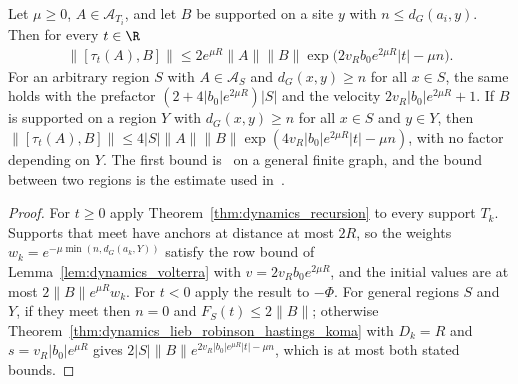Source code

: \begin{theorem}
    \label{thm:dynamics_lieb_robinson}
    \leanok
    Let $\mu\geq0$, $A\in\mathcal A_{T_i}$, and let $B$ be supported on a site $y$
    with $n\leq d_G(a_i,y)$. Then for every $t\in\R$
    \begin{align*}
        \lVert[\tau_t(A),B]\rVert\leq2e^{\mu R}\lVert A\rVert\lVert B\rVert
            \exp\bigl(2v_Rb_0e^{2\mu R}|t|-\mu n\bigr).
    \end{align*}
    For an arbitrary region $S$ with $A\in\mathcal A_S$ and $d_G(x,y)\geq n$ for
    all $x\in S$, the same holds with the prefactor
    $(2+4|b_0|e^{2\mu R})|S|$ and the velocity $2v_R|b_0|e^{2\mu R}+1$. If
    $B$ is supported on a region $Y$ with $d_G(x,y)\geq n$ for
    all $x\in S$ and $y\in Y$, then
    $\lVert[\tau_t(A),B]\rVert\leq4|S|\lVert A\rVert\lVert B\rVert
    \exp(4v_R|b_0|e^{2\mu R}|t|-\mu n)$, with no factor depending on $Y$.
    The first bound is~\cite[Lemma~4.1]{OpenAI2026AreaLaw} on a general finite
    graph, and the bound between two regions is the estimate used
    in~\cite{Hastings2007AreaLaw}.
\end{theorem}
\begin{proof}\leanok
    For $t\geq0$ apply Theorem~\ref{thm:dynamics_recursion} to every support
    $T_k$. Supports that meet have anchors at distance at most $2R$, so the
    weights $w_k=e^{-\mu\min(n,d_G(a_k,Y))}$ satisfy the row bound of
    Lemma~\ref{lem:dynamics_volterra} with $v=2v_Rb_0e^{2\mu R}$, and the
    initial values are at most $2\lVert B\rVert e^{\mu R}w_k$. For $t<0$ apply
    the result to $-\Phi$. For general regions $S$ and $Y$, if they meet then
    $n=0$ and $F_S(t)\leq2\lVert B\rVert$; otherwise
    Theorem~\ref{thm:dynamics_lieb_robinson_hastings_koma} with $D_k=R$ and
    $s=v_R|b_0|e^{\mu R}$ gives
    $2\lvert S\rvert\lVert B\rVert e^{2v_R|b_0|e^{\mu R}|t|-\mu n}$, which is at
    most both stated bounds.
\end{proof}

-=-=-=-=-

_Activity_: Look for "general" in each line of the material, then copy the lines where it is found.

_Reply_:
    The first bound is~\cite[Lemma~4.1]{OpenAI2026AreaLaw} on a general finite
    the result to $-\Phi$. For general regions $S$ and $Y$, if they meet then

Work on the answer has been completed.